-------- Source information

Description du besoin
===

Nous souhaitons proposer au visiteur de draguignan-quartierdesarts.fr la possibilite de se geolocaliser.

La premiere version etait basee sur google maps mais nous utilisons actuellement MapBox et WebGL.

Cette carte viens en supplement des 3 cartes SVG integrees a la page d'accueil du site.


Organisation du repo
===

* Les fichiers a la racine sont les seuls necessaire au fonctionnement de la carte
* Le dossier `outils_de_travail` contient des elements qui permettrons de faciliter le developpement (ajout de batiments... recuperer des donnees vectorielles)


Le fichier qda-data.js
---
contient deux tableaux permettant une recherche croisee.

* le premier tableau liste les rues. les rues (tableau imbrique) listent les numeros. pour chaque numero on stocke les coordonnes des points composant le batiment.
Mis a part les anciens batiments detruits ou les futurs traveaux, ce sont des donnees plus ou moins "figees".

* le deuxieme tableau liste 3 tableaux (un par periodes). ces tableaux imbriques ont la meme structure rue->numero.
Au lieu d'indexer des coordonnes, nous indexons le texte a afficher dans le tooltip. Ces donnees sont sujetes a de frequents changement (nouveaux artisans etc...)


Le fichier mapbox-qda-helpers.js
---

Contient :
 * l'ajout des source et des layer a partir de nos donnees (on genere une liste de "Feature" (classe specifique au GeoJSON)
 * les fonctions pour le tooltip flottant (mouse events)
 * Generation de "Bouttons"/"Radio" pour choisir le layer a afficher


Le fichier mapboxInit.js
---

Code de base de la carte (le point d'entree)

----------------

Your instructions:
Nothing but an exact copy of the lines from the first one above through the line holding "contient deux tableaux" should be returned.

Exercise answer:
Description du besoin
===

Nous souhaitons proposer au visiteur de draguignan-quartierdesarts.fr la possibilite de se geolocaliser.

La premiere version etait basee sur google maps mais nous utilisons actuellement MapBox et WebGL.

Cette carte viens en supplement des 3 cartes SVG integrees a la page d'accueil du site.


Organisation du repo
===

* Les fichiers a la racine sont les seuls necessaire au fonctionnement de la carte
* Le dossier `outils_de_travail` contient des elements qui permettrons de faciliter le developpement (ajout de batiments... recuperer des donnees vectorielles)


Le fichier qda-data.js
---
contient deux tableaux permettant une recherche croisee.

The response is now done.